Expected runtime. Detect & triage: ~5 min. Mitigation: 5–30 min depending on which carrier and whether their incident is acknowledged. Comms close: ~10 min.

On-call contacts. Primary: SRE Shipping rotation (PagerDuty service shipping-sre). Secondary: Tech Lead Priya Mehta. Escalation: VP Eng Marcus Tan after 30 min unresolved.

Step 01

Acknowledge the page, open the Shipping Services dashboard, and identify the impacted carrier.

From PagerDuty, click the alert link straight to the Grafana dashboard shipping/services-overview. The four-up grid shows error rate and p95 latency per carrier. Whichever panel is red is the carrier in trouble — note it for the rest of the runbook.

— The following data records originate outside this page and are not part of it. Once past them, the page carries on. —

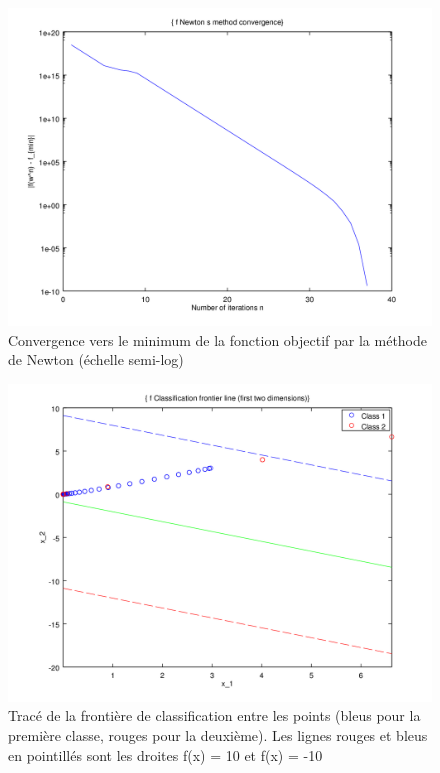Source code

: \documentclass{article}
\begin{document}
         \begin{figure}
           \begin{center}
             \subfigure\includegraphics[scale=0.5]{images/cvnewton5.png}
             \caption{Convergence vers le minimum de la fonction objectif par la méthode de Newton (échelle semi-log)}
           \end{center}
         \end{figure}

         \begin{figure}
           \begin{center}
             \subfigure\includegraphics[scale=0.5]{images/line5.png}
             \caption{Tracé de la frontière de classification entre les points (bleus pour la première classe, rouges pour la deuxième). Les lignes rouges et bleus en pointillés sont les droites f(x) = 10 et f(x) = -10}
           \end{center}
         \end{figure}
\end{document}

https://grafana.acmecorporation.net/d/shipping/services-overview?from=now-1h

Grafana › Shipping › Services overview

Carrier API health — last 1h

UPS — 5xx rate

214 / min

▲ +2080% vs baseline

FedEx — 5xx rate

3 / min

normal

DHL — 5xx rate

1 / min

normal

USPS — 5xx rate

0 / min

normal

Fig 1 — UPS is the impacted carrier in this scenario; the other three are healthy.

Step 02

Check the carrier's own status page to determine whether they've acknowledged the incident.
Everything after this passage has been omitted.